* [What you are asked to do]: Straight copy, no pictures: transcribe each entry as it stands.

(Supplied entries)

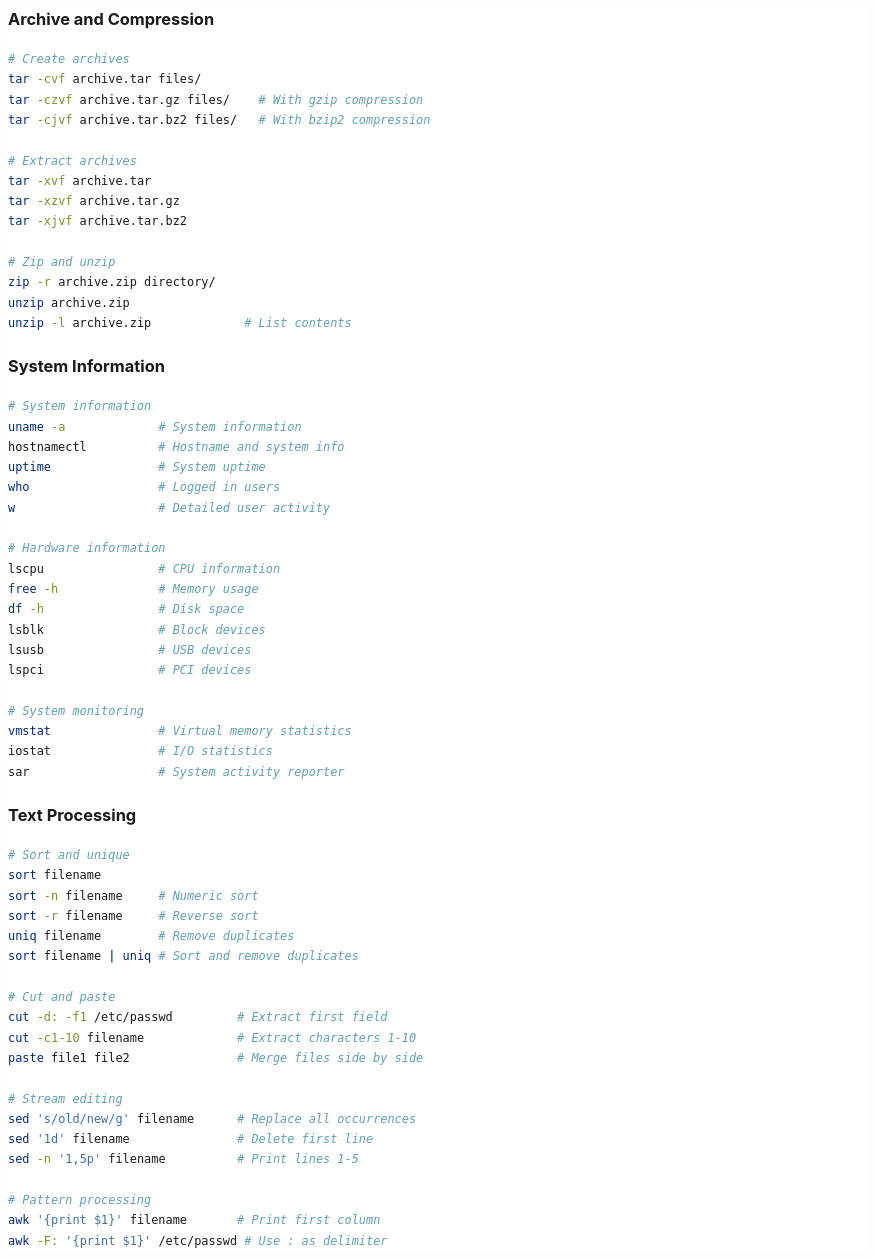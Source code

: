 ### Archive and Compression
```bash
# Create archives
tar -cvf archive.tar files/
tar -czvf archive.tar.gz files/    # With gzip compression
tar -cjvf archive.tar.bz2 files/   # With bzip2 compression

# Extract archives
tar -xvf archive.tar
tar -xzvf archive.tar.gz
tar -xjvf archive.tar.bz2

# Zip and unzip
zip -r archive.zip directory/
unzip archive.zip
unzip -l archive.zip             # List contents
```

### System Information
```bash
# System information
uname -a             # System information
hostnamectl          # Hostname and system info
uptime               # System uptime
who                  # Logged in users
w                    # Detailed user activity

# Hardware information
lscpu                # CPU information
free -h              # Memory usage
df -h                # Disk space
lsblk                # Block devices
lsusb                # USB devices
lspci                # PCI devices

# System monitoring
vmstat               # Virtual memory statistics
iostat               # I/O statistics
sar                  # System activity reporter
```

### Text Processing
```bash
# Sort and unique
sort filename
sort -n filename     # Numeric sort
sort -r filename     # Reverse sort
uniq filename        # Remove duplicates
sort filename | uniq # Sort and remove duplicates

# Cut and paste
cut -d: -f1 /etc/passwd         # Extract first field
cut -c1-10 filename             # Extract characters 1-10
paste file1 file2               # Merge files side by side

# Stream editing
sed 's/old/new/g' filename      # Replace all occurrences
sed '1d' filename               # Delete first line
sed -n '1,5p' filename          # Print lines 1-5

# Pattern processing
awk '{print $1}' filename       # Print first column
awk -F: '{print $1}' /etc/passwd # Use : as delimiter
```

(End Supplied entries)

* [Response for this exercise]:
Source code

: ### Archive and Compression
```bash
# Create archives
tar -cvf archive.tar files/
tar -czvf archive.tar.gz files/    # With gzip compression
tar -cjvf archive.tar.bz2 files/   # With bzip2 compression

# Extract archives
tar -xvf archive.tar
tar -xzvf archive.tar.gz
tar -xjvf archive.tar.bz2

# Zip and unzip
zip -r archive.zip directory/
unzip archive.zip
unzip -l archive.zip             # List contents
```

### System Information
```bash
# System information
uname -a             # System information
hostnamectl          # Hostname and system info
uptime               # System uptime
who                  # Logged in users
w                    # Detailed user activity

# Hardware information
lscpu                # CPU information
free -h              # Memory usage
df -h                # Disk space
lsblk                # Block devices
lsusb                # USB devices
lspci                # PCI devices

# System monitoring
vmstat               # Virtual memory statistics
iostat               # I/O statistics
sar                  # System activity reporter
```

### Text Processing
```bash
# Sort and unique
sort filename
sort -n filename     # Numeric sort
sort -r filename     # Reverse sort
uniq filename        # Remove duplicates
sort filename | uniq # Sort and remove duplicates

# Cut and paste
cut -d: -f1 /etc/passwd         # Extract first field
cut -c1-10 filename             # Extract characters 1-10
paste file1 file2               # Merge files side by side

# Stream editing
sed 's/old/new/g' filename      # Replace all occurrences
sed '1d' filename               # Delete first line
sed -n '1,5p' filename          # Print lines 1-5

# Pattern processing
awk '{print $1}' filename       # Print first column
awk -F: '{print $1}' /etc/passwd # Use : as delimiter
```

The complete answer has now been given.